▼

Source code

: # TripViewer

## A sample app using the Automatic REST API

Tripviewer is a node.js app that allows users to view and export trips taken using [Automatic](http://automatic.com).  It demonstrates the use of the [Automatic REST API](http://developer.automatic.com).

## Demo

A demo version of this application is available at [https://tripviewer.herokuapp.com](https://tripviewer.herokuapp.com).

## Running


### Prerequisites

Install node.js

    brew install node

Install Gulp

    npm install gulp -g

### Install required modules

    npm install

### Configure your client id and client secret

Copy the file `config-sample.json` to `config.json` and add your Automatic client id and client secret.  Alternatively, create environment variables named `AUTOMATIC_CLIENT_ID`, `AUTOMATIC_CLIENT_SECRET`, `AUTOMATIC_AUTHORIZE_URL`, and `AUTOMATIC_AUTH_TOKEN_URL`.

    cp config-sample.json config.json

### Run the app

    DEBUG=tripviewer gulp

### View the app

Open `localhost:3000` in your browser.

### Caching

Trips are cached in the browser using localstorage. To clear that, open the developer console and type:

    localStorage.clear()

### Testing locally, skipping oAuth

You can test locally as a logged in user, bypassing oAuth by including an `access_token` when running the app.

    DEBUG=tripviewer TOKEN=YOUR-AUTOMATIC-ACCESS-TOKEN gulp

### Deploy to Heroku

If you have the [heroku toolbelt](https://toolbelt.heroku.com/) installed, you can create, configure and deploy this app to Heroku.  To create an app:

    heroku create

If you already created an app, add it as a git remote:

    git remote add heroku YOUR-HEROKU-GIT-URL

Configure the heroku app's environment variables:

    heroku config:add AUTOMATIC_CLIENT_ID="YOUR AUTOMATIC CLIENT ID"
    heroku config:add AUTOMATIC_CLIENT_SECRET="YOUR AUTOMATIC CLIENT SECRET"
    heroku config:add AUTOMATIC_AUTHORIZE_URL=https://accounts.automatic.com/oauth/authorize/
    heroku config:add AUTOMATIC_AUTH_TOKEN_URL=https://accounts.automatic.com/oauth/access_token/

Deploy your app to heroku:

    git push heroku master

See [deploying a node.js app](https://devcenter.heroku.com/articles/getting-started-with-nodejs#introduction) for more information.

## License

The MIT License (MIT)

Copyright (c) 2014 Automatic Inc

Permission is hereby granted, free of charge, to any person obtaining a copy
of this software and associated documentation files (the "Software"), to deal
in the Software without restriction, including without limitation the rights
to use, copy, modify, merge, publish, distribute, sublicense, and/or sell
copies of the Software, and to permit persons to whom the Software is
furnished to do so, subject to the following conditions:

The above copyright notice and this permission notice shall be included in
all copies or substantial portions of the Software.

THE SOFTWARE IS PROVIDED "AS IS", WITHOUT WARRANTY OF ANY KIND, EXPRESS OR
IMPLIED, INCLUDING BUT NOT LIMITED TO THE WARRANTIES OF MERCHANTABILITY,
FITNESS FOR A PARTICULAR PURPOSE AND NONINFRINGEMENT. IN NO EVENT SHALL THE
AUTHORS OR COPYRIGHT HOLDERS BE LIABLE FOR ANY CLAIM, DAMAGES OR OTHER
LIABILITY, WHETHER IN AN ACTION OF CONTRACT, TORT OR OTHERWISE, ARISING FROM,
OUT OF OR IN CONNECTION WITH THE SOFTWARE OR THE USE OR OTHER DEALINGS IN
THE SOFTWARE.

▲

Word for word, write out every entry shown above.

Response below:
Source code

: # TripViewer

## A sample app using the Automatic REST API

Tripviewer is a node.js app that allows users to view and export trips taken using [Automatic](http://automatic.com).  It demonstrates the use of the [Automatic REST API](http://developer.automatic.com).

## Demo

A demo version of this application is available at [https://tripviewer.herokuapp.com](https://tripviewer.herokuapp.com).

## Running


### Prerequisites

Install node.js

    brew install node

Install Gulp

    npm install gulp -g

### Install required modules

    npm install

### Configure your client id and client secret

Copy the file `config-sample.json` to `config.json` and add your Automatic client id and client secret.  Alternatively, create environment variables named `AUTOMATIC_CLIENT_ID`, `AUTOMATIC_CLIENT_SECRET`, `AUTOMATIC_AUTHORIZE_URL`, and `AUTOMATIC_AUTH_TOKEN_URL`.

    cp config-sample.json config.json

### Run the app

    DEBUG=tripviewer gulp

### View the app

Open `localhost:3000` in your browser.

### Caching

Trips are cached in the browser using localstorage. To clear that, open the developer console and type:

    localStorage.clear()

### Testing locally, skipping oAuth

You can test locally as a logged in user, bypassing oAuth by including an `access_token` when running the app.

    DEBUG=tripviewer TOKEN=YOUR-AUTOMATIC-ACCESS-TOKEN gulp

### Deploy to Heroku

If you have the [heroku toolbelt](https://toolbelt.heroku.com/) installed, you can create, configure and deploy this app to Heroku.  To create an app:

    heroku create

If you already created an app, add it as a git remote:

    git remote add heroku YOUR-HEROKU-GIT-URL

Configure the heroku app's environment variables:

    heroku config:add AUTOMATIC_CLIENT_ID="YOUR AUTOMATIC CLIENT ID"
    heroku config:add AUTOMATIC_CLIENT_SECRET="YOUR AUTOMATIC CLIENT SECRET"
    heroku config:add AUTOMATIC_AUTHORIZE_URL=https://accounts.automatic.com/oauth/authorize/
    heroku config:add AUTOMATIC_AUTH_TOKEN_URL=https://accounts.automatic.com/oauth/access_token/

Deploy your app to heroku:

    git push heroku master

See [deploying a node.js app](https://devcenter.heroku.com/articles/getting-started-with-nodejs#introduction) for more information.

## License

The MIT License (MIT)

Copyright (c) 2014 Automatic Inc

Permission is hereby granted, free of charge, to any person obtaining a copy
of this software and associated documentation files (the "Software"), to deal
in the Software without restriction, including without limitation the rights
to use, copy, modify, merge, publish, distribute, sublicense, and/or sell
copies of the Software, and to permit persons to whom the Software is
furnished to do so, subject to the following conditions:

The above copyright notice and this permission notice shall be included in
all copies or substantial portions of the Software.

THE SOFTWARE IS PROVIDED "AS IS", WITHOUT WARRANTY OF ANY KIND, EXPRESS OR
IMPLIED, INCLUDING BUT NOT LIMITED TO THE WARRANTIES OF MERCHANTABILITY,
FITNESS FOR A PARTICULAR PURPOSE AND NONINFRINGEMENT. IN NO EVENT SHALL THE
AUTHORS OR COPYRIGHT HOLDERS BE LIABLE FOR ANY CLAIM, DAMAGES OR OTHER
LIABILITY, WHETHER IN AN ACTION OF CONTRACT, TORT OR OTHERWISE, ARISING FROM,
OUT OF OR IN CONNECTION WITH THE SOFTWARE OR THE USE OR OTHER DEALINGS IN
THE SOFTWARE.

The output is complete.